Preman
Lindungi Koruptor
Donal Fariz ; Peneliti Divisi Hukum dan Monitoring
Peradilan,
Indonesia Corruption
Watch
|
KOMPAS,
03 Januari 2013
Sejumlah oknum preman menggagalkan upaya eksekusi
Kejaksaan Agung terhadap Bupati Kepulauan Aru Theddy Tengko, terpidana kasus
korupsi penggunaan dana APBD 2006. Penegakan hukum tercoreng karena hukum
takluk oleh aksi premanisme.
Theddy Tengko, yang sebelumnya divonis
bebas oleh Pengadilan Negeri Ambon dalam kasus korupsi senilai Rp 48 miliar,
akhirnya divonis bersalah oleh Mahkamah Agung. MA mengganjarnya empat tahun
penjara.
Walau sudah divonis bersalah, Theddy Tengko
tak mau menyerah. Melalui kuasa hukumnya, ia mengajukan permohonan tak- tereksekusi
atas putusan MA karena dinilai tidak memenuhi ketentuan Pasal 197 Ayat 1
Huruf k KUHAP sehingga putusan batal demi hukum.
Permohonan Theddy Tengko diproses oleh PN
Ambon dan menunjuk hakim Syafruddin memeriksa, mengadili, dan memutus
permohonan itu. Hasilnya di luar dugaan: permohonan tersebut justru
dikabulkan. Di titik ini hakim ataupun PN Ambon seolah-olah lupa diri pada
hierarki peradilan karena putusan pengadilan tertinggi, yakni MA, tak bisa
dibatalkan oleh pengadilan terendah.
Maka, untuk kali kedua PN Ambon ceroboh
fatal setelah memvonis bebas yang bersangkutan.
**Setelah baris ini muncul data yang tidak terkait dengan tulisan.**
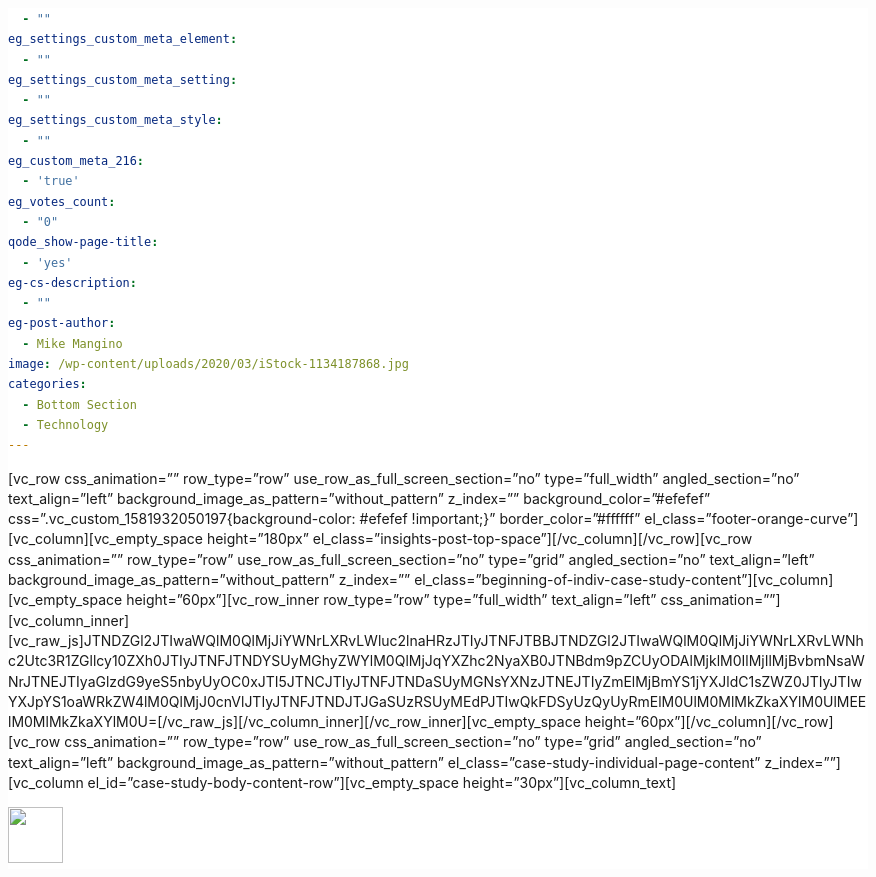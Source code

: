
 ```yaml
  - ""
eg_settings_custom_meta_element:
  - ""
eg_settings_custom_meta_setting:
  - ""
eg_settings_custom_meta_style:
  - ""
eg_custom_meta_216:
  - 'true'
eg_votes_count:
  - "0"
qode_show-page-title:
  - 'yes'
eg-cs-description:
  - ""
eg-post-author:
  - Mike Mangino
image: /wp-content/uploads/2020/03/iStock-1134187868.jpg
categories:
  - Bottom Section
  - Technology
---
```

\[vc\_row css\_animation=&#8221;&#8221; row\_type=&#8221;row&#8221; use\_row\_as\_full\_screen\_section=&#8221;no&#8221; type=&#8221;full\_width&#8221; angled\_section=&#8221;no&#8221; text\_align=&#8221;left&#8221; background\_image\_as\_pattern=&#8221;without\_pattern&#8221; z\_index=&#8221;&#8221; background\_color=&#8221;#efefef&#8221; css=&#8221;.vc\_custom\_1581932050197{background-color: #efefef !important;}&#8221; border\_color=&#8221;#ffffff&#8221; el\_class=&#8221;footer-orange-curve&#8221;\]\[vc\_column\]\[vc\_empty\_space height=&#8221;180px&#8221; el\_class=&#8221;insights-post-top-space&#8221;\]\[/vc\_column\]\[/vc\_row\]\[vc\_row css\_animation=&#8221;&#8221; row\_type=&#8221;row&#8221; use\_row\_as\_full\_screen\_section=&#8221;no&#8221; type=&#8221;grid&#8221; angled\_section=&#8221;no&#8221; text\_align=&#8221;left&#8221; background\_image\_as\_pattern=&#8221;without\_pattern&#8221; z\_index=&#8221;&#8221; el\_class=&#8221;beginning-of-indiv-case-study-content&#8221;\]\[vc\_column\]\[vc\_empty\_space height=&#8221;60px&#8221;\]\[vc\_row\_inner row\_type=&#8221;row&#8221; type=&#8221;full\_width&#8221; text\_align=&#8221;left&#8221; css\_animation=&#8221;&#8221;\]\[vc\_column\_inner\]\[vc\_raw\_js]JTNDZGl2JTIwaWQlM0QlMjJiYWNrLXRvLWluc2lnaHRzJTIyJTNFJTBBJTNDZGl2JTIwaWQlM0QlMjJiYWNrLXRvLWNhc2Utc3R1ZGllcy10ZXh0JTIyJTNFJTNDYSUyMGhyZWYlM0QlMjJqYXZhc2NyaXB0JTNBdm9pZCUyODAlMjklM0IlMjIlMjBvbmNsaWNrJTNEJTIyaGlzdG9yeS5nbyUyOC0xJTI5JTNCJTIyJTNFJTNDaSUyMGNsYXNzJTNEJTIyZmElMjBmYS1jYXJldC1sZWZ0JTIyJTIwYXJpYS1oaWRkZW4lM0QlMjJ0cnVlJTIyJTNFJTNDJTJGaSUzRSUyMEdPJTIwQkFDSyUzQyUyRmElM0UlM0MlMkZkaXYlM0UlMEElM0MlMkZkaXYlM0U=[/vc\_raw\_js\]\[/vc\_column\_inner\]\[/vc\_row\_inner\]\[vc\_empty\_space height=&#8221;60px&#8221;\]\[/vc\_column\]\[/vc\_row\]\[vc\_row css\_animation=&#8221;&#8221; row\_type=&#8221;row&#8221; use\_row\_as\_full\_screen\_section=&#8221;no&#8221; type=&#8221;grid&#8221; angled\_section=&#8221;no&#8221; text\_align=&#8221;left&#8221; background\_image\_as\_pattern=&#8221;without\_pattern&#8221; el\_class=&#8221;case-study-individual-page-content&#8221; z\_index=&#8221;&#8221;\]\[vc\_column el\_id=&#8221;case-study-body-content-row&#8221;\]\[vc\_empty\_space height=&#8221;30px&#8221;\]\[vc\_column\_text\]

<div id="author-section">
  <div id="author-image">
    <img class="alignnone size-full wp-image-805" src="https://hubtran.wpmudev.host/wp-content/uploads/2020/03/HubTran_Website_Headshots_MikeMangino_Small.png" alt="" width="55" height="56" />
  </div>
Sesuai hasil Rakernas MA di
Manado, 31 Oktober 2012, hakim Syafruddin yang memutus penetapan itu dapat
dikategorikan unprofessional conduct karena telah melampaui batas kewenangannya.
Penetapan tak-tereksekusi oleh PN Ambon
inilah yang selama ini dijadikan alibi oleh Theddy
Tengko beserta kuasa hukumnya untuk tidak dieksekusi. Sungguh penegakan hukum
kacau-balau dibuatnya karena secara hukum penetapan berada di ruang perdata
yang tak boleh mengeliminasi putusan pidana.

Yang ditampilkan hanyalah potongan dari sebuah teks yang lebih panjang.